Català-Roca, retrato de la España a la que transformaba el 600

El centenario del principio de Francesc Català-Roca (Valls, 1922-Barcelona, 1998) se celebra además en la haber de España. La Sala el Agudo de la Comunidad de Madrid reúne hasta el 18 de septiembre en La penetración de la inspección 81 instantáneas del “fotógrafo castellano del siglo XX más completo y de longevo repercusión entre sus coetáneos”, como lo define Joan Fontcuberta. O, en palabras de la comisaria de esta muestra gratuita, Oliva María Rubio, “una de las figuras fundamentales de la fotografía humanista documental de la posguerra española, el padre de la concepción que renovó el estilo fotográfico”. Y que con sus imágenes, apunta, retrató la transformación de todo un país.

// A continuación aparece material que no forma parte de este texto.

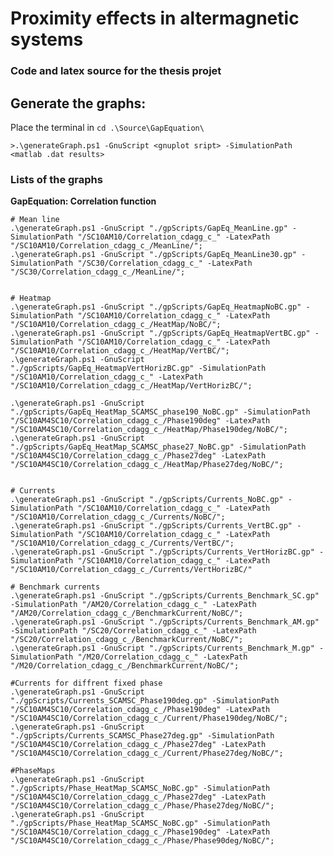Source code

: # Proximity effects in altermagnetic systems
### Code and latex source for the thesis projet

## Generate the graphs:
Place the terminal in `cd .\Source\GapEquation\`

    >.\generateGraph.ps1 -GnuScript <gnuplot sript> -SimulationPath <matlab .dat results>

### Lists of the graphs

**GapEquation: Correlation function**

    # Mean line
    .\generateGraph.ps1 -GnuScript "./gpScripts/GapEq_MeanLine.gp" -SimulationPath "/SC10AM10/Correlation_cdagg_c_" -LatexPath "/SC10AM10/Correlation_cdagg_c_/MeanLine/";
    .\generateGraph.ps1 -GnuScript "./gpScripts/GapEq_MeanLine30.gp" -SimulationPath "/SC30/Correlation_cdagg_c_" -LatexPath "/SC30/Correlation_cdagg_c_/MeanLine/";


    # Heatmap
    .\generateGraph.ps1 -GnuScript "./gpScripts/GapEq_HeatmapNoBC.gp" -SimulationPath "/SC10AM10/Correlation_cdagg_c_" -LatexPath "/SC10AM10/Correlation_cdagg_c_/HeatMap/NoBC/";
    .\generateGraph.ps1 -GnuScript "./gpScripts/GapEq_HeatmapVertBC.gp" -SimulationPath "/SC10AM10/Correlation_cdagg_c_" -LatexPath "/SC10AM10/Correlation_cdagg_c_/HeatMap/VertBC/";
    .\generateGraph.ps1 -GnuScript "./gpScripts/GapEq_HeatmapVertHorizBC.gp" -SimulationPath "/SC10AM10/Correlation_cdagg_c_" -LatexPath "/SC10AM10/Correlation_cdagg_c_/HeatMap/VertHorizBC/";

    .\generateGraph.ps1 -GnuScript "./gpScripts/GapEq_HeatMap_SCAMSC_phase190_NoBC.gp" -SimulationPath "/SC10AM4SC10/Correlation_cdagg_c_/Phase190deg" -LatexPath "/SC10AM4SC10/Correlation_cdagg_c_/HeatMap/Phase190deg/NoBC/";
    .\generateGraph.ps1 -GnuScript "./gpScripts/GapEq_HeatMap_SCAMSC_phase27_NoBC.gp" -SimulationPath "/SC10AM4SC10/Correlation_cdagg_c_/Phase27deg" -LatexPath "/SC10AM4SC10/Correlation_cdagg_c_/HeatMap/Phase27deg/NoBC/";
   

    # Currents
    .\generateGraph.ps1 -GnuScript "./gpScripts/Currents_NoBC.gp" -SimulationPath "/SC10AM10/Correlation_cdagg_c_" -LatexPath "/SC10AM10/Correlation_cdagg_c_/Currents/NoBC/";
    .\generateGraph.ps1 -GnuScript "./gpScripts/Currents_VertBC.gp" -SimulationPath "/SC10AM10/Correlation_cdagg_c_" -LatexPath "/SC10AM10/Correlation_cdagg_c_/Currents/VertBC/";
    .\generateGraph.ps1 -GnuScript "./gpScripts/Currents_VertHorizBC.gp" -SimulationPath "/SC10AM10/Correlation_cdagg_c_" -LatexPath "/SC10AM10/Correlation_cdagg_c_/Currents/VertHorizBC/"

    # Benchmark currents
    .\generateGraph.ps1 -GnuScript "./gpScripts/Currents_Benchmark_SC.gp" -SimulationPath "/AM20/Correlation_cdagg_c_" -LatexPath "/AM20/Correlation_cdagg_c_/BenchmarkCurrent/NoBC/";
    .\generateGraph.ps1 -GnuScript "./gpScripts/Currents_Benchmark_AM.gp" -SimulationPath "/SC20/Correlation_cdagg_c_" -LatexPath "/SC20/Correlation_cdagg_c_/BenchmarkCurrent/NoBC/";
    .\generateGraph.ps1 -GnuScript "./gpScripts/Currents_Benchmark_M.gp" -SimulationPath "/M20/Correlation_cdagg_c_" -LatexPath "/M20/Correlation_cdagg_c_/BenchmarkCurrent/NoBC/";

    #Currents for diffrent fixed phase
    .\generateGraph.ps1 -GnuScript "./gpScripts/Currents_SCAMSC_Phase190deg.gp" -SimulationPath "/SC10AM4SC10/Correlation_cdagg_c_/Phase190deg" -LatexPath "/SC10AM4SC10/Correlation_cdagg_c_/Current/Phase190deg/NoBC/";
    .\generateGraph.ps1 -GnuScript "./gpScripts/Currents_SCAMSC_Phase27deg.gp" -SimulationPath "/SC10AM4SC10/Correlation_cdagg_c_/Phase27deg" -LatexPath "/SC10AM4SC10/Correlation_cdagg_c_/Current/Phase27deg/NoBC/";

    #PhaseMaps
    .\generateGraph.ps1 -GnuScript "./gpScripts/Phase_HeatMap_SCAMSC_NoBC.gp" -SimulationPath "/SC10AM4SC10/Correlation_cdagg_c_/Phase27deg" -LatexPath "/SC10AM4SC10/Correlation_cdagg_c_/Phase/Phase27deg/NoBC/";
    .\generateGraph.ps1 -GnuScript "./gpScripts/Phase_HeatMap_SCAMSC_NoBC.gp" -SimulationPath "/SC10AM4SC10/Correlation_cdagg_c_/Phase190deg" -LatexPath "/SC10AM4SC10/Correlation_cdagg_c_/Phase/Phase90deg/NoBC/";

Baños de San Sebastián, en Barcelona, en 1952, por Català-Roca

Baños de San Sebastián, en Barcelona, en 1952, por Català-Roca

Francesc Català-Roca

Un creador que conoció acertadamente la fotografía artística de vanguardia y la tendencias experimentales anteriores a la combate civil –su padre, con el que empezó a trabajar a los 13 abriles, era Pere Català i Pic, representante de esa experimentación– , pero que en cambio se decantó por un trabajo humanista y documental que reflejara el mundo que le rodeaba. Con gran dominio formal pero además con enorme empatía y sin orillar el peso de la historia en un país que se recupera del horror de la combate y en el que toma imágenes en las que conviven caballos y carros con autobuses de dos plantas y lujosos coches. Y en las que una mujer retrata a una oportuno pareja en medio de las ruinas del Alcázar de Toledo. Y en las que los oficios más pobres y los barrios marginales se alternan con las escenas urbanas de una clase social en progreso y el auge del turismo de playa. Un mundo donde el cronómetro cambia de marcha: Català-Roca retrata el interior del que da la hora en la Puerta del Sol y, además, a las multitudes que se congregan debajo esperando el anuncio del Rechoncho de Navidad.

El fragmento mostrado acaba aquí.